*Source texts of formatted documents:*
Segment Open

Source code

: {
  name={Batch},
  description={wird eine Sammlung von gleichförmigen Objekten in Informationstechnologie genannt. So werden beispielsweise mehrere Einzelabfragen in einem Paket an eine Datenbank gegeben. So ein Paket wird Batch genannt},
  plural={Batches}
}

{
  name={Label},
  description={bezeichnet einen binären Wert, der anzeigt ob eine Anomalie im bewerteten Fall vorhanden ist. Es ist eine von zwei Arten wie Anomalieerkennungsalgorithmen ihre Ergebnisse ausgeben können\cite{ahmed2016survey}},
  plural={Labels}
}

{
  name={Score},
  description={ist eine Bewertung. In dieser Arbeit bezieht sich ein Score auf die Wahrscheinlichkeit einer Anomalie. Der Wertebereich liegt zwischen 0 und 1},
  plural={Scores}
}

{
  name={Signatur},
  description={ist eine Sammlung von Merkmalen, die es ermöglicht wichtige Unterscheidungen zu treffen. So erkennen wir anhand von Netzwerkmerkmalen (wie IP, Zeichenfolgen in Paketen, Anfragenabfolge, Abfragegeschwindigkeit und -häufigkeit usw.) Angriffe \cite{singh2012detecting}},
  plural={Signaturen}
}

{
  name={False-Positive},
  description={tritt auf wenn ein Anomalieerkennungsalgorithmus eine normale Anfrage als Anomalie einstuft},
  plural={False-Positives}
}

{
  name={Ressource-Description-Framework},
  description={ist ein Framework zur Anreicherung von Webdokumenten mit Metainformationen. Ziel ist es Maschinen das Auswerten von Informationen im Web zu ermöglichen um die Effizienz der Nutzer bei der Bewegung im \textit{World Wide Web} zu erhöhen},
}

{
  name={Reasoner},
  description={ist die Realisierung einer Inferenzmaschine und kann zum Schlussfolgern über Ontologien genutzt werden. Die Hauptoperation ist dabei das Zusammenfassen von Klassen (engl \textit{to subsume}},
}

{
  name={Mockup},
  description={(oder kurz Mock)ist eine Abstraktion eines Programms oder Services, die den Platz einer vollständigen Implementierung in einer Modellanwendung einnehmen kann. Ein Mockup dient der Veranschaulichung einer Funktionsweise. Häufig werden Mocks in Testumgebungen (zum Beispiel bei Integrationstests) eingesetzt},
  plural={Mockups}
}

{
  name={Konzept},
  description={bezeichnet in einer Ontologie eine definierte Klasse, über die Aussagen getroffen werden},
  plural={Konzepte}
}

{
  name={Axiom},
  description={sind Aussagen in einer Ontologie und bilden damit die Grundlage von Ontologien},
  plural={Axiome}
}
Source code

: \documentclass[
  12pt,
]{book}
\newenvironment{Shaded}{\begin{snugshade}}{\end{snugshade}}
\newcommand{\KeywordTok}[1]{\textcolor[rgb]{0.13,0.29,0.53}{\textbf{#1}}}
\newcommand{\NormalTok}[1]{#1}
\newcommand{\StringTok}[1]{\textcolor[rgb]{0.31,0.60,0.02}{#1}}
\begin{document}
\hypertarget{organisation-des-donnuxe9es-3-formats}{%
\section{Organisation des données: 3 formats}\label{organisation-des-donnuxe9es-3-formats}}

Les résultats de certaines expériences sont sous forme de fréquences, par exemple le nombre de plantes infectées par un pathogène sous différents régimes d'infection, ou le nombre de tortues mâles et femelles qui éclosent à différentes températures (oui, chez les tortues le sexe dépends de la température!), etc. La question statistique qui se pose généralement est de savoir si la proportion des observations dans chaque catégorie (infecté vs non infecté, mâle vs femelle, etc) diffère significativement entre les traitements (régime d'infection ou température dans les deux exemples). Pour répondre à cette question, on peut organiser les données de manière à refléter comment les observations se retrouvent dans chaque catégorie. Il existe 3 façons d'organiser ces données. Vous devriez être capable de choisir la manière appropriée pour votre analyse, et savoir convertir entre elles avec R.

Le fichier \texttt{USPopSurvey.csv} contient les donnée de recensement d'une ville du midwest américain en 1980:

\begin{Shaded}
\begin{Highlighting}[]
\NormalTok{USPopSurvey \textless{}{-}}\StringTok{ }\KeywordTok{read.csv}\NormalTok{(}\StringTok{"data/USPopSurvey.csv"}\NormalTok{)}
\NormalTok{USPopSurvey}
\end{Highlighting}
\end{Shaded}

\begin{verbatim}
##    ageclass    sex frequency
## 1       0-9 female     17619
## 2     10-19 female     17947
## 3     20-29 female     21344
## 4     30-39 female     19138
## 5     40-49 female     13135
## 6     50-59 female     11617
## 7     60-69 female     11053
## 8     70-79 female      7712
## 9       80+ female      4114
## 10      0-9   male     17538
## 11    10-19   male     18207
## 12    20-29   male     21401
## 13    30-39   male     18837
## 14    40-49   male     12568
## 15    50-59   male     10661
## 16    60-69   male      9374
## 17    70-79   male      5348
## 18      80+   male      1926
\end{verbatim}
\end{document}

Segment Closed

*Exercise prompt:*
Track down every line in the entries that includes the string "bezeichnet", and copy it.

*Answer box:*
  description={bezeichnet einen binären Wert, der anzeigt ob eine Anomalie im bewerteten Fall vorhanden ist. Es ist eine von zwei Arten wie Anomalieerkennungsalgorithmen ihre Ergebnisse ausgeben können\cite{ahmed2016survey}},
  description={bezeichnet in einer Ontologie eine definierte Klasse, über die Aussagen getroffen werden},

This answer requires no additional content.